Мне было незачем больше жить, незачем любить, я надеялась, что ослепну и отныне буду следить лишь за тусклыми переливами порождаемых памятью видений, однако постепенно, вовсе того не заслуживая, я начала прозревать, и вместе со зрением ко мне возвращалось мучительное сознание того, что меня видят окружающие, что взгляды родственников, как и прежде, преследуют меня, — и снова я не могла найти успокоения ни в себе самой, ибо душа моя изнемогала от тоски, ни вокруг себя, ибо никогда еще солнечный свет не казался мне таким беспощадным, а воздух — таким мутным.
— Пора тебе понемногу приниматься за дела, пора начинать заниматься…
Расставшись с матушкой Схоластикой, я перешла под опеку матушки Феофилы — истязательницы куда более осмотрительной и осторожной; она обладала способностью мигом учуять смрад греха, откуда бы он ни исходил, и в этом ее вдохновлял гений матушки директрисы.
— Ах, дети мои, вы даже не представляете себе, какой благодатью Господней осенена преподобная наша матушка… Все милости ей дарованы, все добродетели… Ах, если б вы только знали, как я рада, что рядом с нами бодрствует столь святая душа, совсем-совсем рядом — за дверью нашего класса…
Неотвязные, липкие испарения греха, измысленного матушкой Феофилой, исходили от нее самой при каждом ее слове; уж не знаю, какой она была на самом деле — высоконравственной или порочной, — но мыслями о грехе упивалась сверх всякой меры и помимо своей воли повсюду оставляла за собой острый запашок сладострастия, к которому ее воспитанницы чутко принюхивались — кто с интересом, а кто и со злорадством.

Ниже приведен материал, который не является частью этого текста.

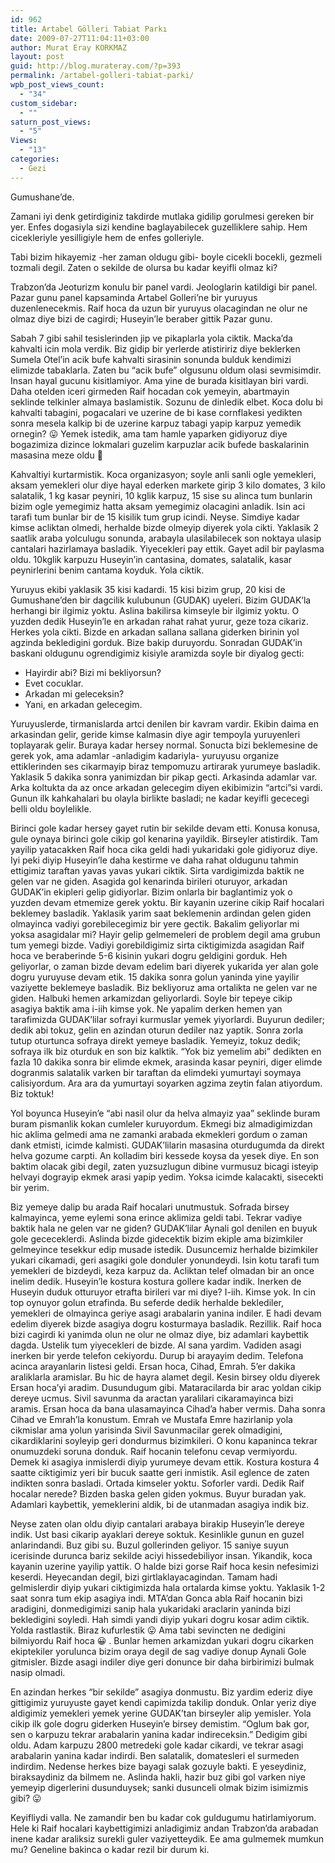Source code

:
 ```yaml
---
id: 962
title: Artabel Gölleri Tabiat Parkı
date: 2009-07-27T11:04:11+03:00
author: Murat Eray KORKMAZ
layout: post
guid: http://blog.murateray.com/?p=393
permalink: /artabel-golleri-tabiat-parki/
wpb_post_views_count:
  - "34"
custom_sidebar:
  - ""
saturn_post_views:
  - "5"
Views:
  - "13"
categories:
  - Gezi
---
```

Gumushane&#8217;de.

Zamani iyi denk getirdiginiz takdirde mutlaka gidilip gorulmesi gereken bir yer. Enfes dogasiyla sizi kendine baglayabilecek guzelliklere sahip. Hem cicekleriyle yesilligiyle hem de enfes golleriyle.

Tabi bizim hikayemiz -her zaman oldugu gibi- boyle cicekli bocekli, gezmeli tozmali degil. Zaten o sekilde de olursa bu kadar keyifli olmaz ki?

Trabzon&#8217;da Jeoturizm konulu bir panel vardi. Jeologlarin katildigi bir panel. Pazar gunu panel kapsaminda Artabel Golleri&#8217;ne bir yuruyus duzenlenecekmis. Raif hoca da uzun bir yuruyus olacagindan ne olur ne olmaz diye bizi de cagirdi; Huseyin&#8217;le beraber gittik Pazar gunu.

Sabah 7 gibi sahil tesislerinden jip ve pikaplarla yola ciktik. Macka&#8217;da kahvalti icin mola verdik. Biz gidip bir yerlerde atistiririz diye beklerken Sumela Otel&#8217;in acik bufe kahvalti sirasinin sonunda bulduk kendimizi elimizde tabaklarla. Zaten bu &#8220;acik bufe&#8221; olgusunu oldum olasi sevmisimdir. Insan hayal gucunu kisitlamiyor. Ama yine de burada kisitlayan biri vardi. Daha otelden iceri girmeden Raif hocadan cok yemeyin, abartmayin seklinde telkinler almaya baslamistik. Sozunu de dinledik elbet. Koca dolu bi kahvalti tabagini, pogacalari ve uzerine de bi kase cornflakesi yedikten sonra mesela kalkip bi de uzerine karpuz tabagi yapip karpuz yemedik ornegin? 😛 Yemek istedik, ama tam hamle yaparken gidiyoruz diye bogazimiza dizince lokmalari guzelim karpuzlar acik bufede baskalarinin masasina meze oldu 🙁

Kahvaltiyi kurtarmistik. Koca organizasyon; soyle anli sanli ogle yemekleri, aksam yemekleri olur diye hayal ederken markete girip 3 kilo domates, 3 kilo salatalik, 1 kg kasar peyniri, 10 kglik karpuz, 15 sise su alinca tum bunlarin bizim ogle yemegimiz hatta aksam yemegimiz olacagini anladik. Isin aci tarafi tum bunlar bir de 15 kisilik tum grup icindi. Neyse. Simdiye kadar kimse acliktan olmedi, herhalde bizde olmeyip diyerek yola cikti. Yaklasik 2 saatlik araba yolculugu sonunda, arabayla ulasilabilecek son noktaya ulasip cantalari hazirlamaya basladik. Yiyecekleri pay ettik. Gayet adil bir paylasma oldu. 10kglik karpuzu Huseyin&#8217;in cantasina, domates, salatalik, kasar peynirlerini benim cantama koyduk. Yola ciktik.

Yuruyus ekibi yaklasik 35 kisi kadardi. 15 kisi bizim grup, 20 kisi de Gumushane&#8217;den bir dagcilik kulubunun (GUDAK) uyeleri. Bizim GUDAK&#8217;la herhangi bir ilgimiz yoktu. Aslina bakilirsa kimseyle bir ilgimiz yoktu. O yuzden dedik Huseyin&#8217;le en arkadan rahat rahat yurur, geze toza cikariz. Herkes yola cikti. Bizde en arkadan sallana sallana giderken birinin yol agzinda bekledigini gorduk. Bize bakip duruyordu. Sonradan GUDAK&#8217;in baskani oldugunu ogrendigimiz kisiyle aramizda soyle bir diyalog gecti:

  * Hayirdir abi? Bizi mi bekliyorsun?
  * Evet cocuklar.
  * Arkadan mi geleceksin?
  * Yani, en arkadan gelecegim.

Yuruyuslerde, tirmanislarda artci denilen bir kavram vardir. Ekibin daima en arkasindan gelir, geride kimse kalmasin diye agir tempoyla yuruyenleri toplayarak gelir. Buraya kadar hersey normal. Sonucta bizi beklemesine de gerek yok, ama adamlar -anladigim kadariyla- yuruyusu organize ettiklerinden ses cikarmayip biraz tempomuzu artirarak yurumeye basladik. Yaklasik 5 dakika sonra yanimizdan bir pikap gecti. Arkasinda adamlar var. Arka koltukta da az once arkadan gelecegim diyen ekibimizin &#8220;artci&#8221;si vardi. Gunun ilk kahkahalari bu olayla birlikte basladi; ne kadar keyifli gececegi belli oldu boylelikle.

Birinci gole kadar hersey gayet rutin bir sekilde devam etti. Konusa konusa, gule oynaya birinci gole cikip gol kenarina yayildik. Birseyler atistirdik. Tam yayilip yatacakken Raif hoca cika geldi hadi yukaridaki gole gidiyoruz diye. Iyi peki diyip Huseyin&#8217;le daha kestirme ve daha rahat oldugunu tahmin ettigimiz taraftan yavas yavas yukari ciktik. Sirta vardigimizda baktik ne gelen var ne giden. Asagida gol kenarinda birileri oturuyor, arkadan GUDAK&#8217;in ekipleri gelip gidiyorlar. Bizim onlarla bir baglantimiz yok o yuzden devam etmemize gerek yoktu. Bir kayanin uzerine cikip Raif hocalari beklemey basladik. Yaklasik yarim saat beklemenin ardindan gelen giden olmayinca vadiyi gorebilecegimiz bir yere gectik. Bakalim geliyorlar mi yoksa asagidalar mi? Hayir gelip gelmemeleri de problem degil ama grubun tum yemegi bizde. Vadiyi gorebildigimiz sirta ciktigimizda asagidan Raif hoca ve beraberinde 5-6 kisinin yukari dogru geldigini gorduk. Heh geliyorlar, o zaman bizde devam edelim bari diyerek yukarida yer alan gole dogru yuruyuse devam etik. 15 dakika sonra golun yaninda yine yayilir vaziyette beklemeye basladik. Biz bekliyoruz ama ortalikta ne gelen var ne giden. Halbuki hemen arkamizdan geliyorlardi. Soyle bir tepeye cikip asagiya baktik ama i-iih kimse yok. Ne yapalim derken hemen yan tarafimizda GUDAK&#8217;lilar sofrayi kurmuslar yemek yiyorlardi. Buyurun dediler; dedik abi tokuz, gelin en azindan oturun dediler naz yaptik. Sonra zorla tutup oturtunca sofraya direkt yemeye basladik. Yemeyiz, tokuz dedik; sofraya ilk biz oturduk en son biz kalktik. &#8220;Yok biz yemelim abi&#8221; dedikten en fazla 10 dakika sonra bir elimde ekmek, arasinda kasar peyniri, diger elimde dogranmis salatalik varken bir taraftan da elimdeki yumurtayi soymaya calisiyordum. Ara ara da yumurtayi soyarken agzima zeytin falan atiyordum. Biz toktuk!

Yol boyunca Huseyin&#8217;e &#8220;abi nasil olur da helva almayiz yaa&#8221; seklinde buram buram pismanlik kokan cumleler kuruyordum. Ekmegi biz almadigimizdan hic aklima gelmedi ama ne zamanki arabada ekmekleri gordum o zaman dank etmisti, icimde kalmisti. GUDAK&#8217;lilarin masasina oturdugumda da direkt helva gozume carpti. An kolladim biri kessede koysa da yesek diye. En son baktim olacak gibi degil, zaten yuzsuzlugun dibine vurmusuz bicagi isteyip helvayi dograyip ekmek arasi yapip yedim. Yoksa icimde kalacakti, sisecekti bir yerim.

Biz yemeye dalip bu arada Raif hocalari unutmustuk. Sofrada birsey kalmayinca, yeme eylemi sona erince aklimiza geldi tabi. Tekrar vadiye baktik hala ne gelen var ne giden? GUDAK&#8217;lilar Aynali gol denilen en buyuk gole gececeklerdi. Aslinda bizde gidecektik bizim ekiple ama bizimkiler gelmeyince tesekkur edip musade istedik. Dusuncemiz herhalde bizimkiler yukari cikamadi, geri asagiki gole donduler yonundeydi. Isin kotu tarafi tum yemekleri de bizdeydi, keza karpuz da. Acliktan telef olmadan bir an once inelim dedik. Huseyin&#8217;le kostura kostura gollere kadar indik. Inerken de Huseyin duduk otturuyor etrafta birileri var mi diye? I-iih. Kimse yok. In cin top oynuyor golun etrafinda. Bu seferde dedik herhalde beklediler, yemekleri de olmayinca geriye asagi arabalarin yanina indiler. E hadi devam edelim diyerek bizde asagiya dogru kosturmaya basladik. Rezillik. Raif hoca bizi cagirdi ki yanimda olun ne olur ne olmaz diye, biz adamlari kaybettik dagda. Ustelik tum yiyecekleri de bizde. Al sana yardim. Vadiden asagi inerken bir yerde telefon cekiyordu. Durup bi arayayim dedim. Telefona acinca arayanlarin listesi geldi. Ersan hoca, Cihad, Emrah. 5&#8217;er dakika araliklarla aramislar. Bu hic de hayra alamet degil. Kesin birsey oldu diyerek Ersan hoca&#8217;yi aradim. Dusundugum gibi. Mataracilarda bir arac yoldan cikip dereye ucmus. Sivil savunma da aractan yaralilari cikaramayinca bizi aramis. Ersan hoca da bana ulasamayinca Cihad&#8217;a haber vermis. Daha sonra Cihad ve Emrah&#8217;la konustum. Emrah ve Mustafa Emre hazirlanip yola cikmislar ama yolun yarisinda Sivil Savunmacilar gerek olmadigini, cikardiklarini soyleyip geri dondurmus bizimkileri. O konu kapaninca tekrar onumuzdeki soruna donduk. Raif hocanin telefonu cevap vermiyordu. Demek ki asagiya inmislerdi diyip yurumeye devam ettik. Kostura kostura 4 saatte ciktigimiz yeri bir bucuk saatte geri inmistik. Asil eglence de zaten indikten sonra basladi. Ortada kimseler yoktu. Soforler vardi. Dedik Raif hocalar nerede? Bizden baska gelen giden yokmus. Buyur buradan yak. Adamlari kaybettik, yemeklerini aldik, bi de utanmadan asagiya indik biz.

Neyse zaten olan oldu diyip cantalari arabaya birakip Huseyin&#8217;le dereye indik. Ust basi cikarip ayaklari dereye soktuk. Kesinlikle gunun en guzel anlarindandi. Buz gibi su. Buzul gollerinden geliyor. 15 saniye suyun icerisinde durunca bariz sekilde aciyi hissedebiliyor insan. Yikandik, koca kayanin uzerine yayilip yattik. O halde bizi gorse Raif hoca kesin nefesimizi keserdi. Heyecandan degil, bizi girtlaklayacagindan. Tamam hadi gelmislerdir diyip yukari ciktigimizda hala ortalarda kimse yoktu. Yaklasik 1-2 saat sonra tum ekip asagiya indi. MTA&#8217;dan Gonca abla Raif hocanin bizi aradigini, donmedigimizi sanip hala yukaridaki araclarin yaninda bizi bekledigini soyledi. Hah simdi yandi diyip yukari dogru kosar adim ciktik. Yolda rastlastik. Biraz kufurlestik 😛 Ama tabi sevincten ne dedigini bilmiyordu Raif hoca 😀 . Bunlar hemen arkamizdan yukari dogru cikarken ekiptekiler yorulunca bizim oraya degil de sag vadiye donup Aynali Gole gitmisler. Bizde asagi indiler diye geri donunce bir daha birbirimizi bulmak nasip olmadi.

En azindan herkes &#8220;bir sekilde&#8221; asagiya donmustu. Biz yardim ederiz diye gittigimiz yuruyuste gayet kendi capimizda takilip donduk. Onlar yeriz diye aldigimiz yemekleri yemek yerine GUDAK&#8217;tan birseyler alip yemisler. Yola cikip ilk gole dogru giderken Huseyin&#8217;e birsey demistim. &#8220;Oglum bak gor, sen o karpuzu tekrar arabalarin yanina kadar indireceksin.&#8221; Dedigim gibi oldu. Adam karpuzu 2800 metredeki gole kadar cikardi, ve tekrar asagi arabalarin yanina kadar indirdi. Ben salatalik, domatesleri el surmeden indirdim. Nedense herkes bize bayagi salak gozuyle bakti. E yeseydiniz, biraksaydiniz da bilmem ne. Aslinda hakli, hazir buz gibi gol varken niye yemeyip digerlerini dusunduysek; sanki dusunceli olmak bizim isimizmis gibi? 😛

Keyifliydi valla. Ne zamandir ben bu kadar cok guldugumu hatirlamiyorum. Hele ki Raif hocalari kaybettigimizi anladigimiz andan Trabzon&#8217;da arabadan inene kadar araliksiz surekli guler vaziyetteydik. Ee ama gulmemek mumkun mu? Geneline bakinca o kadar rezil bir durum ki.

Не обращая внимания на болтовню матушки Феофилы, на ее визиты к директрисе и на появление самой директрисы у нас в классе, я засыпала прямо за партой, «усталая, — по выражению моей матери, — как тысяча мужиков, и разбитая, как целое полчище солдат», — засыпала, не выдержав напора ослепительных световых струй, которые, врываясь в класс, застывали в тяжкой, лишенной сновидений дреме.
— К великому моему сожалению, добрая моя матушка Феофила, я вынуждена передать вам с рук на руки сию паршивую овечку; поступайте с нею, как хотите; ее уже выгоняли из трех школ за неблаговидные поступки, но, поскольку наше заведение славится милосердием, как нам не дать, добрая моя матушка, последнюю возможность исправиться этому бедному ребенку?
— Мы очень рады, преподобная матушка, — ответствовала Феофила, ущипнув за локоть Луизетту Дени, которая, скорчив злобную гримасу, пересела на мою парту.
— Парочка идиоток! — зашептала она мне на ухо. — Болтливы как сороки, целый день только и делают, что треплются, нужно поскорей сматываться отсюда…
Однако она не только никуда не смоталась, но и сумела заразить весь класс духом такого бунтарства, что мне уже не пришлось спать во время уроков. Матушка Феофила вынуждена была отступить под натиском этой отличницы.